The newspaper was shut down by President Robert Mugabe's regime at the weekend in a move that has drawn international condemnation.

America urged the Zimbabwean government on Monday to allow the paper to start publishing again. But riot police closed the street outside the entrance to the newspaper in Harare yesterday. Sam Sipepa Nkomo, the newspaper's chief executive, said security forces dismantled computers and photographic equipment.

"They are determined to shut us down," he said. "We wanted to use our own experts to dismantle the computers because they are worth millions of dollars, but they said they have their own experts."

The move follows a ruling by the Zimbabwean Supreme Court that The Daily News was operating illegally.

The paper had refused to obey alaw requiring media organisations and journalists to get permission to operate from a media commission appointed by the government. It argued that the law was unconstitutional and challenged it in court. The challenge failed and the Supreme Court ordered the newspaper to register.

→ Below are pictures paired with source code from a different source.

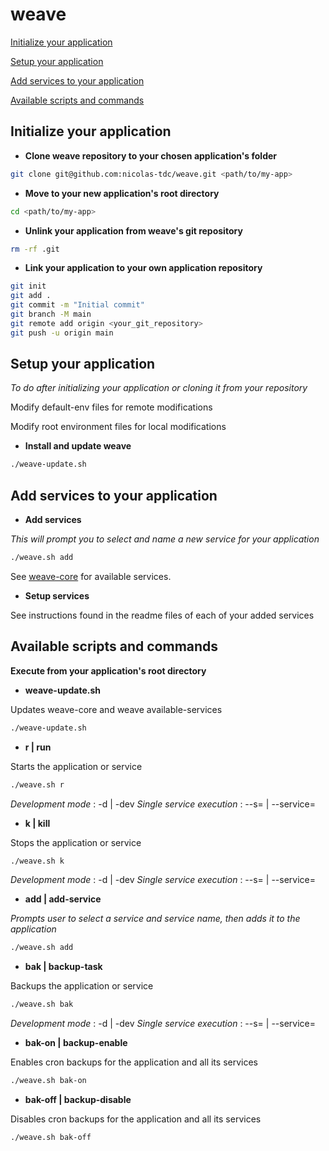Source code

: # weave

[Initialize your application](#initialize-your-application)

[Setup your application](#setup-your-application)

[Add services to your application](#add-services-to-your-application)

[Available scripts and commands](#available-scripts-and-commands)

## Initialize your application

- **Clone weave repository to your chosen application's folder**
```bash
git clone git@github.com:nicolas-tdc/weave.git <path/to/my-app>
```

- **Move to your new application's root directory**
```bash
cd <path/to/my-app>
```

- **Unlink your application from weave's git repository**
```bash
rm -rf .git
```

- **Link your application to your own application repository**
```bash
git init
git add .
git commit -m "Initial commit"
git branch -M main
git remote add origin <your_git_repository>
git push -u origin main
```

## Setup your application   
*To do after initializing your application or cloning it from your repository*

Modify default-env files for remote modifications

Modify root environment files for local modifications

- **Install and update weave**
```bash
./weave-update.sh
```

## Add services to your application

- **Add services**

*This will prompt you to select and name a new service for your application*
```bash
./weave.sh add
```
See [weave-core](https://github.com/nicolas-tdc/weave-core) for available services.

- **Setup services**

See instructions found in the readme files of each of your added services

## Available scripts and commands
**Execute from your application's root directory**

- **weave-update.sh**

Updates weave-core and weave available-services
```bash
./weave-update.sh
```

- **r | run**

Starts the application or service
```bash
./weave.sh r
```
*Development mode* : -d | -dev
*Single service execution* : --s=<service-name> | --service=<service-name>

- **k | kill**

Stops the application or service
```bash
./weave.sh k
```
*Development mode* : -d | -dev
*Single service execution* : --s=<service-name> | --service=<service-name>

- **add | add-service**

*Prompts user to select a service and service name, then adds it to the application*
```bash
./weave.sh add
```

- **bak | backup-task**

Backups the application or service
```bash
./weave.sh bak
```
*Development mode* : -d | -dev
*Single service execution* : --s=<service-name> | --service=<service-name>

- **bak-on | backup-enable**

Enables cron backups for the application and all its services
```bash
./weave.sh bak-on
```

- **bak-off | backup-disable**

Disables cron backups for the application and all its services
```bash
./weave.sh bak-off
```

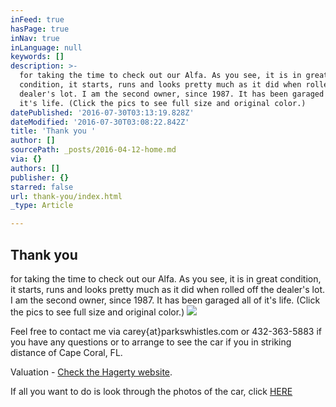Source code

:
 ```yaml
---
inFeed: true
hasPage: true
inNav: true
inLanguage: null
keywords: []
description: >-
  for taking the time to check out our Alfa. As you see, it is in great
  condition, it starts, runs and looks pretty much as it did when rolled off the
  dealer's lot. I am the second owner, since 1987. It has been garaged all of
  it's life. (Click the pics to see full size and original color.) 
datePublished: '2016-07-30T03:13:19.828Z'
dateModified: '2016-07-30T03:08:22.842Z'
title: 'Thank you '
author: []
sourcePath: _posts/2016-04-12-home.md
via: {}
authors: []
publisher: {}
starred: false
url: thank-you/index.html
_type: Article

---
```

## Thank you 

for taking the time to check out our Alfa. As you see, it is in great condition, it starts, runs and looks pretty much as it did when rolled off the dealer's lot. I am the second owner, since 1987\. It has been garaged all of it's life. (Click the pics to see full size and original color.) ![](https://the-grid-user-content.s3-us-west-2.amazonaws.com/06feaa76-6fbe-490a-90ea-59ea45b17b6b.jpg)

Feel free to contact me via carey{at}parkswhistles.com or 432-363-5883 if you have any questions or to arrange to see the car if you in striking distance of Cape Coral, FL. 

Valuation - [Check the Hagerty website][0].

If all you want to do is look through the photos of the car, click [HERE][1]

[0]: https://www.hagerty.com/apps/valuationtools/1981-Alfa_Romeo-Spider-Veloce
[1]: https://goo.gl/photos/qZZif3NbKGyvfqq69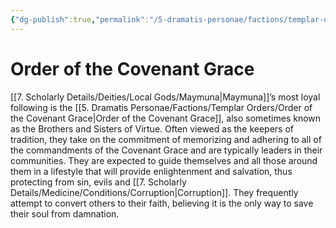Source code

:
 ```yaml
---
{"dg-publish":true,"permalink":"/5-dramatis-personae/factions/templar-orders/order-of-the-covenant-grace/","noteIcon":""}
---
```


# Order of the Covenant Grace

[[7. Scholarly Details/Deities/Local Gods/Maymuna\|Maymuna]]’s most loyal following is the [[5. Dramatis Personae/Factions/Templar Orders/Order of the Covenant Grace\|Order of the Covenant Grace]], also sometimes known as the Brothers and Sisters of Virtue. Often viewed as the keepers of tradition, they take on the commitment of memorizing and adhering to all of the commandments of the Covenant Grace and are typically leaders in their communities. They are expected to guide themselves and all those around them in a lifestyle that will provide enlightenment and salvation, thus protecting from sin, evils and [[7. Scholarly Details/Medicine/Conditions/Corruption\|Corruption]]. They frequently attempt to convert others to their faith, believing it is the only way to save their soul from damnation.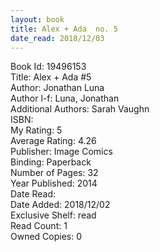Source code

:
 ```yaml
---
layout: book
title: Alex + Ada  no. 5
date_read: 2018/12/03
---
```


Book Id: 19496153<br />
Title: Alex + Ada #5<br />
Author: Jonathan Luna<br />
Author l-f: Luna, Jonathan<br />
Additional Authors: Sarah Vaughn<br />
ISBN: <br />
My Rating: 5<br />
Average Rating: 4.26<br />
Publisher: Image Comics<br />
Binding: Paperback<br />
Number of Pages: 32<br />
Year Published: 2014<br />
Date Read: <br />
Date Added: 2018/12/02<br />
Exclusive Shelf: read<br />
Read Count: 1<br />
Owned Copies: 0<br />

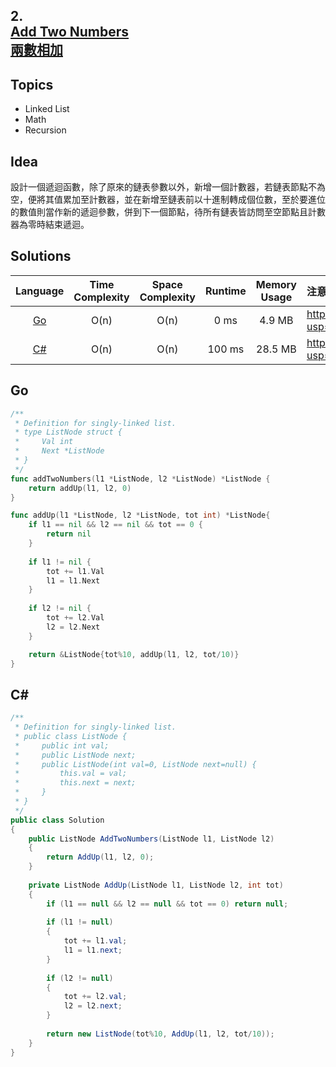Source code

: ##  **2.<br/>[Add Two Numbers](https://leetcode.com/problems/add-two-numbers/)<br/>[兩數相加](https://leetcode-cn.com/problems/add-two-numbers/)**
  
## **Topics**
* Linked List
* Math
* Recursion

## **Idea**
設計一個遞迴函數，除了原來的鏈表參數以外，新增一個計數器，若鏈表節點不為空，便將其值累加至計數器，並在新增至鏈表前以十進制轉成個位數，至於要進位的數值則當作新的遞迴參數，併到下一個節點，待所有鏈表皆訪問至空節點且計數器為零時結束遞迴。

## **Solutions**
| Language | Time Complexity | Space Complexity | Runtime | Memory Usage | 注意：Runtime和Memory Usage的數值皆來自LeetCode提供的效能測試，僅供參考。 |
| :--: | :--: | :--: | :--: | :--: | :-- |
| [Go]() | O(n) | O(n) | 0 ms | 4.9 MB | https://drive.google.com/file/d/1RvAl3evA5NYSmVrGOdZSmNk0B2MEcUKA/view?usp=sharing |
| [C#]() | O(n) | O(n) | 100 ms | 28.5 MB | https://drive.google.com/file/d/1nRdFrUYRTFsKRBrY6MH5hBmBY9rLGSad/view?usp=sharing |

## **Go**
```Go
/**
 * Definition for singly-linked list.
 * type ListNode struct {
 *     Val int
 *     Next *ListNode
 * }
 */
func addTwoNumbers(l1 *ListNode, l2 *ListNode) *ListNode {
    return addUp(l1, l2, 0)
}

func addUp(l1 *ListNode, l2 *ListNode, tot int) *ListNode{
    if l1 == nil && l2 == nil && tot == 0 {
        return nil
    }
    
    if l1 != nil {
        tot += l1.Val
        l1 = l1.Next
    }
    
    if l2 != nil {
        tot += l2.Val
        l2 = l2.Next
    }

    return &ListNode{tot%10, addUp(l1, l2, tot/10)}
}
```

## **C#**
```csharp
/**
 * Definition for singly-linked list.
 * public class ListNode {
 *     public int val;
 *     public ListNode next;
 *     public ListNode(int val=0, ListNode next=null) {
 *         this.val = val;
 *         this.next = next;
 *     }
 * }
 */
public class Solution 
{
    public ListNode AddTwoNumbers(ListNode l1, ListNode l2) 
    {
        return AddUp(l1, l2, 0);
    }
    
    private ListNode AddUp(ListNode l1, ListNode l2, int tot)
    {
        if (l1 == null && l2 == null && tot == 0) return null;
        
        if (l1 != null)
        {
            tot += l1.val;
            l1 = l1.next;
        }
        
        if (l2 != null)
        {
            tot += l2.val;
            l2 = l2.next;
        }
        
        return new ListNode(tot%10, AddUp(l1, l2, tot/10));
    }
}
```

Mr Nkomo was arrested at the weekend and told that he would be charged with operating an illegal company.

Two photographers were also arrested during yesterday's raid. They were still in custody last night. Other staff members have stayed away from the paper's premises.

The Daily News submitted an application to register with the commission on Monday. But Jonathan Moyo, the Information Minister, said the application was incomplete

The newspaper was required to submit details of its finances and information on the political affiliations of its directors.